WORK INSTRUCTIONS: Each line of the data holding "velocity" should be found and copied.

Top of DATASET RECORDS

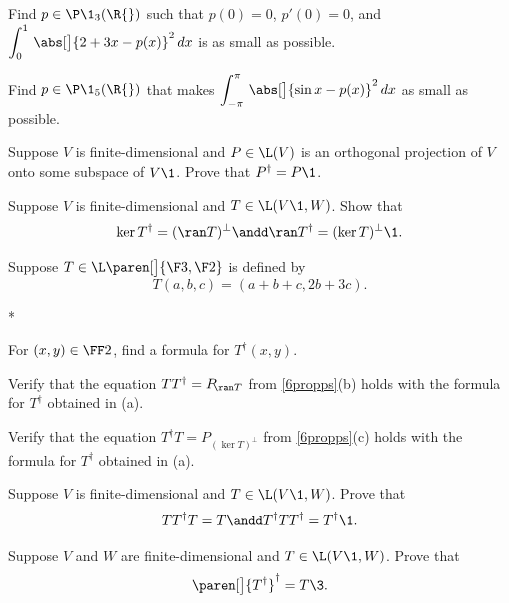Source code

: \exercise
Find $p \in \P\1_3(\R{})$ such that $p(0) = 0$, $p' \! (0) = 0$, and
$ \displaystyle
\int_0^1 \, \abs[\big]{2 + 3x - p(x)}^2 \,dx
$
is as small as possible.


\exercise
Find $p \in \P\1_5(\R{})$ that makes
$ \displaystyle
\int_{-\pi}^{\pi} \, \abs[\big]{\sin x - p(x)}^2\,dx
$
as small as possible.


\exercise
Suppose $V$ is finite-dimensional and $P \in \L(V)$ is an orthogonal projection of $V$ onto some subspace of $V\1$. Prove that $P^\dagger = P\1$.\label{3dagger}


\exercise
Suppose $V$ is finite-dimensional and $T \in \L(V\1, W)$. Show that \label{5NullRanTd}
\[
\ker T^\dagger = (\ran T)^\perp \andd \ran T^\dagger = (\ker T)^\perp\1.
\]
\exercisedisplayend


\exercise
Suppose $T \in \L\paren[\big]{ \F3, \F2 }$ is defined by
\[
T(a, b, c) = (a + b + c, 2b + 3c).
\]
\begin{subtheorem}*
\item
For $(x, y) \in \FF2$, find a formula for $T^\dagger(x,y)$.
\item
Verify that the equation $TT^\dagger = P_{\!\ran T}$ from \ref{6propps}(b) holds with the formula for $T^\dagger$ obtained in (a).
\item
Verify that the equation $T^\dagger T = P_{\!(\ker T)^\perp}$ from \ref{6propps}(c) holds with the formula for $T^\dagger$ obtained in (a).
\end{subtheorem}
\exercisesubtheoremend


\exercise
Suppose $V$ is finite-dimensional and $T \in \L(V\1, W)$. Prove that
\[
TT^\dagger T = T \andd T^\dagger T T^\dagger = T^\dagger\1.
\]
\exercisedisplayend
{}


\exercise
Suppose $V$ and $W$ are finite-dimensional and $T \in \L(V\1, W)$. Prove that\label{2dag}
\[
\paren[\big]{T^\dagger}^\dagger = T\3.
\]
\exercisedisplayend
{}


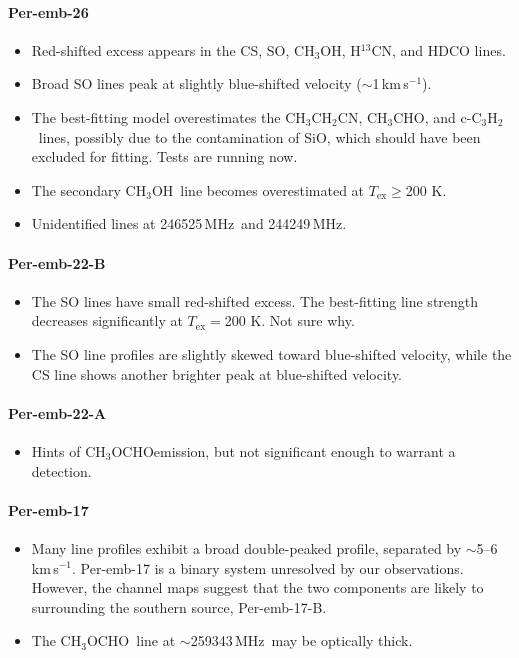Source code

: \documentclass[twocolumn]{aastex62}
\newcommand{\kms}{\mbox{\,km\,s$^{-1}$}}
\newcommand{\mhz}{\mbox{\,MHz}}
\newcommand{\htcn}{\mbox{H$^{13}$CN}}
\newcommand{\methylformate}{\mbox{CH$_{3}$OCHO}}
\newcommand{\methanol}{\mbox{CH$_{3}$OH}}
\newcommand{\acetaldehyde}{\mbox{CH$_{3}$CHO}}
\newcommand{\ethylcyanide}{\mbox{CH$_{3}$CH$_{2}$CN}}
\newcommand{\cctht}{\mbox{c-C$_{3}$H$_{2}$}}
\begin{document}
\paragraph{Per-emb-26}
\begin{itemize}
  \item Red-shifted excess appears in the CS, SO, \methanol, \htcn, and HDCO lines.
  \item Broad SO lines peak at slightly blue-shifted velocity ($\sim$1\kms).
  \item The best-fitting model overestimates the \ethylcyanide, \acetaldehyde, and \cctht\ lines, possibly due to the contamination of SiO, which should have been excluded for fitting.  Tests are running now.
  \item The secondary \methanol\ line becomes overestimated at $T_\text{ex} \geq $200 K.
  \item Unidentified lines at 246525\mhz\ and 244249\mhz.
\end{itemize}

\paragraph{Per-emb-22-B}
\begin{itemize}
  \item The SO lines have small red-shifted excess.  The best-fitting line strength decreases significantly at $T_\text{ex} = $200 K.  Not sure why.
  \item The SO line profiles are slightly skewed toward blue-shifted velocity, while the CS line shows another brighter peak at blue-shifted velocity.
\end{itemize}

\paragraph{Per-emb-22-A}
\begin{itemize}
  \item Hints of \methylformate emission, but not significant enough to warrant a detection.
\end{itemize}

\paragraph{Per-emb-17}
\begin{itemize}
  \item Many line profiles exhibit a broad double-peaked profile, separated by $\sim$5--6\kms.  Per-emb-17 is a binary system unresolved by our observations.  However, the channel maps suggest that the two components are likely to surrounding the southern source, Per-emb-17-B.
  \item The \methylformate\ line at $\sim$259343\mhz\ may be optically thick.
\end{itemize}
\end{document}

Bottom of DATASET RECORDS

WRITTEN ANSWER:
  \item Broad SO lines peak at slightly blue-shifted velocity ($\sim$1\kms).
  \item The SO line profiles are slightly skewed toward blue-shifted velocity, while the CS line shows another brighter peak at blue-shifted velocity.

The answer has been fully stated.